Metabolic reprogramming and ferroptosis in keloid pathogenesis: new insights for targeted therapy
摘要
Keloids are persistent fibroproliferative scars with an incompletely understood pathogenesis, traditionally linked to pathways such as TGF-β signaling and chronic inflammation. This review synthesizes recent literature focusing on the emerging roles of metabolic reprogramming and ferroptosis resistance in keloid fibroblasts. Recent studies highlight the convergence of these two processes as central factors sustaining the persistence and therapeutic resistance of these cells. Keloid fibroblasts exhibit cancer-like metabolic reprogramming, marked by a shift toward aerobic glycolysis, mitochondrial dysfunction, and disrupted lipid metabolism.

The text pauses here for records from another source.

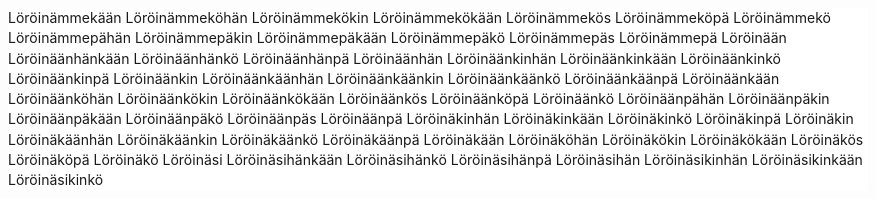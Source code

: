 Löröinämmekään
Löröinämmeköhän
Löröinämmekökin
Löröinämmekökään
Löröinämmekös
Löröinämmeköpä
Löröinämmekö
Löröinämmepähän
Löröinämmepäkin
Löröinämmepäkään
Löröinämmepäkö
Löröinämmepäs
Löröinämmepä
Löröinään
Löröinäänhänkään
Löröinäänhänkö
Löröinäänhänpä
Löröinäänhän
Löröinäänkinhän
Löröinäänkinkään
Löröinäänkinkö
Löröinäänkinpä
Löröinäänkin
Löröinäänkäänhän
Löröinäänkäänkin
Löröinäänkäänkö
Löröinäänkäänpä
Löröinäänkään
Löröinäänköhän
Löröinäänkökin
Löröinäänkökään
Löröinäänkös
Löröinäänköpä
Löröinäänkö
Löröinäänpähän
Löröinäänpäkin
Löröinäänpäkään
Löröinäänpäkö
Löröinäänpäs
Löröinäänpä
Löröinäkinhän
Löröinäkinkään
Löröinäkinkö
Löröinäkinpä
Löröinäkin
Löröinäkäänhän
Löröinäkäänkin
Löröinäkäänkö
Löröinäkäänpä
Löröinäkään
Löröinäköhän
Löröinäkökin
Löröinäkökään
Löröinäkös
Löröinäköpä
Löröinäkö
Löröinäsi
Löröinäsihänkään
Löröinäsihänkö
Löröinäsihänpä
Löröinäsihän
Löröinäsikinhän
Löröinäsikinkään
Löröinäsikinkö
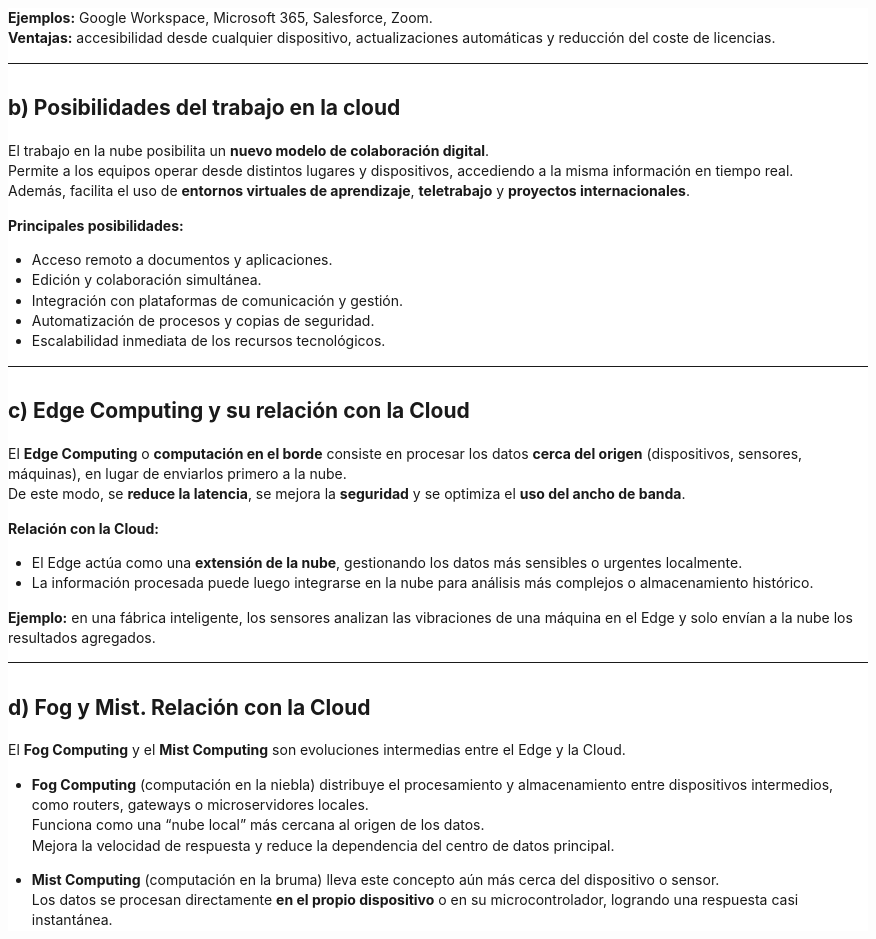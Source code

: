 **Ejemplos:** Google Workspace, Microsoft 365, Salesforce, Zoom.  
**Ventajas:** accesibilidad desde cualquier dispositivo, actualizaciones automáticas y reducción del coste de licencias.

---

## b) Posibilidades del trabajo en la cloud

El trabajo en la nube posibilita un **nuevo modelo de colaboración digital**.  
Permite a los equipos operar desde distintos lugares y dispositivos, accediendo a la misma información en tiempo real.  
Además, facilita el uso de **entornos virtuales de aprendizaje**, **teletrabajo** y **proyectos internacionales**.

**Principales posibilidades:**

- Acceso remoto a documentos y aplicaciones.  
- Edición y colaboración simultánea.  
- Integración con plataformas de comunicación y gestión.  
- Automatización de procesos y copias de seguridad.  
- Escalabilidad inmediata de los recursos tecnológicos.

---

## c) Edge Computing y su relación con la Cloud

El **Edge Computing** o **computación en el borde** consiste en procesar los datos **cerca del origen** (dispositivos, sensores, máquinas), en lugar de enviarlos primero a la nube.  
De este modo, se **reduce la latencia**, se mejora la **seguridad** y se optimiza el **uso del ancho de banda**.

**Relación con la Cloud:**
- El Edge actúa como una **extensión de la nube**, gestionando los datos más sensibles o urgentes localmente.  
- La información procesada puede luego integrarse en la nube para análisis más complejos o almacenamiento histórico.

**Ejemplo:** en una fábrica inteligente, los sensores analizan las vibraciones de una máquina en el Edge y solo envían a la nube los resultados agregados.

---

## d) Fog y Mist. Relación con la Cloud

El **Fog Computing** y el **Mist Computing** son evoluciones intermedias entre el Edge y la Cloud.

- **Fog Computing** (computación en la niebla) distribuye el procesamiento y almacenamiento entre dispositivos intermedios, como routers, gateways o microservidores locales.  
  Funciona como una “nube local” más cercana al origen de los datos.  
  Mejora la velocidad de respuesta y reduce la dependencia del centro de datos principal.

- **Mist Computing** (computación en la bruma) lleva este concepto aún más cerca del dispositivo o sensor.  
  Los datos se procesan directamente **en el propio dispositivo** o en su microcontrolador, logrando una respuesta casi instantánea.
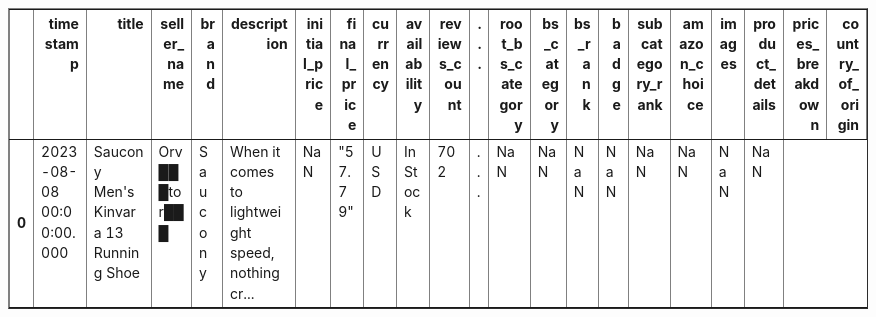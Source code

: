 


<div>
<style scoped>
    .dataframe tbody tr th:only-of-type {
        vertical-align: middle;
    }

    .dataframe tbody tr th {
        vertical-align: top;
    }

    .dataframe thead th {
        text-align: right;
    }
</style>
<table border="1" class="dataframe">
  <thead>
    <tr style="text-align: right;">
      <th></th>
      <th>timestamp</th>
      <th>title</th>
      <th>seller_name</th>
      <th>brand</th>
      <th>description</th>
      <th>initial_price</th>
      <th>final_price</th>
      <th>currency</th>
      <th>availability</th>
      <th>reviews_count</th>
      <th>...</th>
      <th>root_bs_category</th>
      <th>bs_category</th>
      <th>bs_rank</th>
      <th>badge</th>
      <th>subcategory_rank</th>
      <th>amazon_choice</th>
      <th>images</th>
      <th>product_details</th>
      <th>prices_breakdown</th>
      <th>country_of_origin</th>
    </tr>
  </thead>
  <tbody>
    <tr>
      <th>0</th>
      <td>2023-08-08 00:00:00.000</td>
      <td>Saucony Men's Kinvara 13 Running Shoe</td>
      <td>Orv███tor███</td>
      <td>Saucony</td>
      <td>When it comes to lightweight speed, nothing cr...</td>
      <td>NaN</td>
      <td>"57.79"</td>
      <td>USD</td>
      <td>In Stock</td>
      <td>702</td>
      <td>...</td>
      <td>NaN</td>
      <td>NaN</td>
      <td>NaN</td>
      <td>NaN</td>
      <td>NaN</td>
      <td>NaN</td>
      <td>NaN</td>
      <td>NaN</td>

This metabolic reorganization not only reflects the fibrotic process but also serves as a key driver of the fibroblasts’ hyperproliferative, invasive, and matrix-producing characteristics. Concurrently, these fibroblasts display significant resistance to ferroptosis, an iron-dependent regulated cell death mechanism, acting as a critical survival strategy. Mechanistically, enhanced glycolysis supplies the reducing equivalents required to sustain the GPX4 antioxidant system, thereby preventing ferroptosis by neutralizing lipid peroxidation. Recognizing this integrated metabolic-ferroptotic axis shifts the therapeutic paradigm from symptomatic management to targeted, mechanism-based strategies. Interventions targeting critical nodes, such as glycolytic enzymes, or inducing ferroptosis with agents like ALA-PDT, present promising approaches to dismantle the survival advantages of keloid fibroblasts. These novel strategies offer the potential for more durable disease control, providing a foundation to overcome current translational challenges in drug delivery.